++++ SOURCE RECORDS

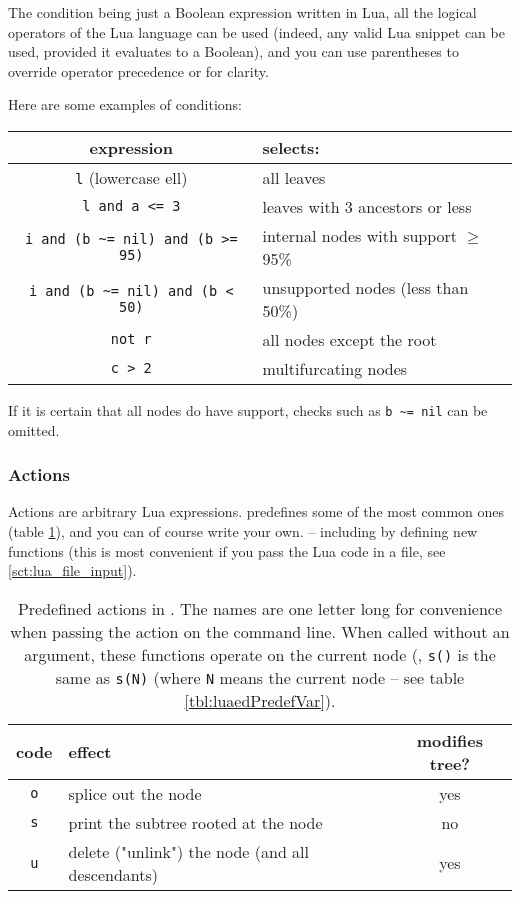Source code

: The condition being just a Boolean expression written in Lua, all the logical
operators of the Lua language can be used (indeed, any valid Lua snippet can be
used, provided it evaluates to a Boolean), and you can use parentheses to
override operator precedence or for clarity.

\noindent{}Here are some examples of \luaed{} conditions:

\begin{center}
\begin{tabular}{cl}
expression & selects: \\
\hline
\texttt{l} (lowercase ell) & all leaves \\
\texttt{l and a <= 3} & leaves with 3 ancestors or less \\
\texttt{i and (b \~{ }= nil) and (b >= 95)} & internal nodes with support $\geq$ 95\% \\ 
\texttt{i and (b \~{ }= nil) and (b < 50)} & unsupported nodes (less than 50\%) \\
\texttt{not r} & all nodes except the root \\
\texttt{c > 2} & multifurcating nodes
\end{tabular}
\end{center}

\noindent{}If it is certain that all nodes do have support, checks such as
\verb+b ~= nil+ can be omitted.

\subsubsection{Actions}

Actions are arbitrary Lua expressions. \luaed{} predefines some of the most
common ones (table \ref{tbl:luaedPredefFunc}), and you can of course write
your own. -- including by defining new functions (this is most
convenient if you pass the Lua code in a file, see \ref{sct:lua_file_input}).

\begin{table}
	\centering
	\begin{tabular}{clc}
		code & effect & modifies tree?\\
		\hline
		\texttt{o}	& splice out the node 									& yes \\
		\texttt{s}	& print the subtree rooted at the node 	& no \\
		\texttt{u} 	& delete ("unlink") the node (and all descendants) & yes
	\end{tabular}
	\caption{%
		\label{tbl:luaedPredefFunc}
		Predefined actions in \luaed. The names are one letter long for convenience
		when passing the action on the command line. When called without an
		argument, these functions operate on the current node (\ie, \texttt{s()} is
		the same as \texttt{s(N)} (where \texttt{N} means the current node -- see
		table \ref{tbl:luaedPredefVar}).
	}
\end{table}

++++++++

** EXERCISE OBJECTIVE **
Copy, word for word, the entries above from the first line to the line that holds "splice out the". Drop the pictures.

** ANSWER SPACE **
Source code

: The condition being just a Boolean expression written in Lua, all the logical
operators of the Lua language can be used (indeed, any valid Lua snippet can be
used, provided it evaluates to a Boolean), and you can use parentheses to
override operator precedence or for clarity.

\noindent{}Here are some examples of \luaed{} conditions:

\begin{center}
\begin{tabular}{cl}
expression & selects: \\
\hline
\texttt{l} (lowercase ell) & all leaves \\
\texttt{l and a <= 3} & leaves with 3 ancestors or less \\
\texttt{i and (b \~{ }= nil) and (b >= 95)} & internal nodes with support $\geq$ 95\% \\ 
\texttt{i and (b \~{ }= nil) and (b < 50)} & unsupported nodes (less than 50\%) \\
\texttt{not r} & all nodes except the root \\
\texttt{c > 2} & multifurcating nodes
\end{tabular}
\end{center}

\noindent{}If it is certain that all nodes do have support, checks such as
\verb+b ~= nil+ can be omitted.

\subsubsection{Actions}

Actions are arbitrary Lua expressions. \luaed{} predefines some of the most
common ones (table \ref{tbl:luaedPredefFunc}), and you can of course write
your own. -- including by defining new functions (this is most
convenient if you pass the Lua code in a file, see \ref{sct:lua_file_input}).

\begin{table}
	\centering
	\begin{tabular}{clc}
		code & effect & modifies tree?\\
		\hline
		\texttt{o}	& splice out the node 									& yes \\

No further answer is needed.